Recipe Testers’ Reviews
Wow—what an elegant way to use those leftover Easter eggs! I tried two versions, and both were creamy and perfectly delicious.
The truffle deviled eggs were perfumed with the earthy scent of truffle oil. They were awesome. The smoked salmon deviled eggs were slightly salty and creamy—also awesome. We kept trying to decide which we liked the best, but it was hard to choose between them. With both of these recipes, deviled eggs have been elevated to hors d’oeuvre status.
One word: horseradish. I’ve made deviled eggs many times, but never thought to add horseradish. Not enough to be overwhelming or sharp, mind you. Just a touch for kick. My guests devoured these in record time. This recipe is a keeper.
I made “My Mother’s Version,” which resulted in plain-looking deviled eggs—but not plain-tasting deviled eggs! In addition to mustard and mayo, this recipe features horseradish, but not too much as to overpower the other flavors. I did add the brandy (and perhaps a bit more than a dash) to loosen the yolk mixture up a bit, as it was firmer than I like. The brandy wasn’t overpowering at all, and instead added a complexity to the eggs. You could tell there was something there, but it was hard to pinpoint what it was.
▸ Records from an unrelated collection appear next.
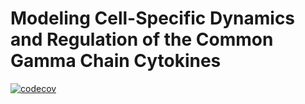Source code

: # Modeling Cell-Specific Dynamics and Regulation of the Common Gamma Chain Cytokines

[![codecov](https://codecov.io/gh/meyer-lab/gc-cytokines/branch/master/graph/badge.svg?token=Q6H9HHGBG2)](undefined)
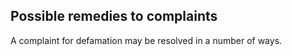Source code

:##  Possible remedies to complaints

A complaint for defamation may be resolved in a number of ways.
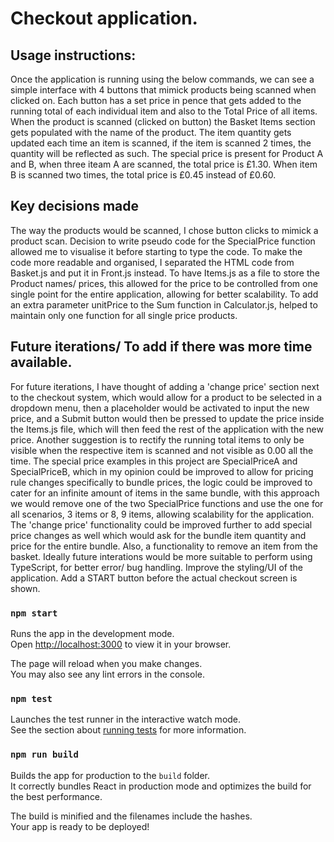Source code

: # Checkout application.

## Usage instructions:

Once the application is running using the below commands, we can see a simple interface with 4 buttons that mimick products being scanned when clicked on. Each button has a set price in pence that gets added to the running total of each individual item and also to the Total Price of all items.
When the product is scanned (clicked on button) the Basket Items section gets populated with the name of the product.
The item quantity gets updated each time an item is scanned, if the item is scanned 2 times, the quantity will be reflected as such.
The special price is present for Product A and B, when three iteam A are scanned, the total price is £1.30. When item B is scanned two times, the total price is £0.45 instead of £0.60.

## Key decisions made

The way the products would be scanned, I chose button clicks to mimick a product scan.
Decision to write pseudo code for the SpecialPrice function allowed me to visualise it before starting to type the code.
To make the code more readable and organised, I separated the HTML code from Basket.js and put it in Front.js instead.
To have Items.js as a file to store the Product names/ prices, this allowed for the price to be controlled from one single point for the entire application, allowing for better scalability.
To add an extra parameter unitPrice to the Sum function in Calculator.js, helped to maintain only one function for all single price products.

## Future iterations/ To add if there was more time available.

For future iterations, I have thought of adding a 'change price' section next to the checkout system, which would allow for a product to be selected in a dropdown menu, then a placeholder would be activated to input the new price, and a Submit button would then be pressed to update the price inside the Items.js file, which will then feed the rest of the application with the new price.
Another suggestion is to rectify the running total items to only be visible when the respective item is scanned and not visible as 0.00 all the time.
The special price examples in this project are SpecialPriceA and SpecialPriceB, which in my opinion could be improved to allow for pricing rule changes specifically to bundle prices, the logic could be improved to cater for an infinite amount of items in the same bundle, with this approach we would remove one of the two SpecialPrice functions and use the one for all scenarios, 3 items or 8, 9 items, allowing scalability for the application.
The 'change price' functionality could be improved further to add special price changes as well which would ask for the bundle item quantity and price for the entire bundle.
Also, a functionality to remove an item from the basket.
Ideally future interations would be more suitable to perform using TypeScript, for better error/ bug handling.
Improve the styling/UI of the application.
Add a START button before the actual checkout screen is shown.




### `npm start`

Runs the app in the development mode.\
Open [http://localhost:3000](http://localhost:3000) to view it in your browser.

The page will reload when you make changes.\
You may also see any lint errors in the console.

### `npm test`

Launches the test runner in the interactive watch mode.\
See the section about [running tests](https://facebook.github.io/create-react-app/docs/running-tests) for more information.

### `npm run build`

Builds the app for production to the `build` folder.\
It correctly bundles React in production mode and optimizes the build for the best performance.

The build is minified and the filenames include the hashes.\
Your app is ready to be deployed!
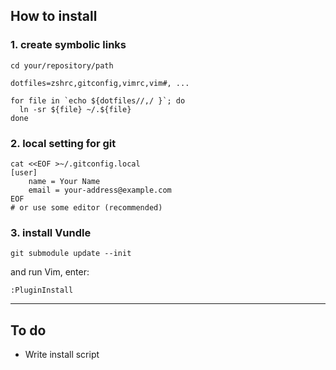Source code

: ## How to install


### 1. create symbolic links

    cd your/repository/path

    dotfiles=zshrc,gitconfig,vimrc,vim#, ...

    for file in `echo ${dotfiles//,/ }`; do
      ln -sr ${file} ~/.${file}
    done


### 2. local setting for git

    cat <<EOF >~/.gitconfig.local
    [user]
    	name = Your Name
    	email = your-address@example.com
    EOF
    # or use some editor (recommended)


### 3. install Vundle

    git submodule update --init

and run Vim, enter:

    :PluginInstall


---
## To do

- Write install script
Overall a very nice, well-balanced, yet slightly off-the-beaten-path, deviled egg.
I prefer to steam eggs rather than boil them. Put an inch or so of water in a pot, place a steamer basket over it, and bring to a boil. Add the eggs to the steamer, cover, and steam for 12 minutes. Remove eggs and place in an ice-water bath to cool. This method results in eggs that peel very easily, and never have discoloration around the yolk.
As we have an excellent organic egg supplier, I’ve been making a lot of variations of deviled eggs over the past few months. So I was happy to see this version containing, of all things, brandy. Both my husband and I were impressed with the delicious and balanced flavours. The horseradish gave the filling a lively kick, but it certainly wasn’t spicy or overpowering whatsoever. The brandy added a rich depth that really elevated the eggs. We also added the optional celery salt. Together with the traditional mustard powder, it made for an interesting and delicious combination!
I cooked the eggs for 7 minutes, and let them sit in the pot for 5 additional minutes. I drained them and allowed them to cool before peeling. This yielded a perfectly-cooked yolk—just right for mashing.
We’ll be eating a lot more of these in the future without a doubt. They’d make an excellent starter for guests, or a yummy picnic snack.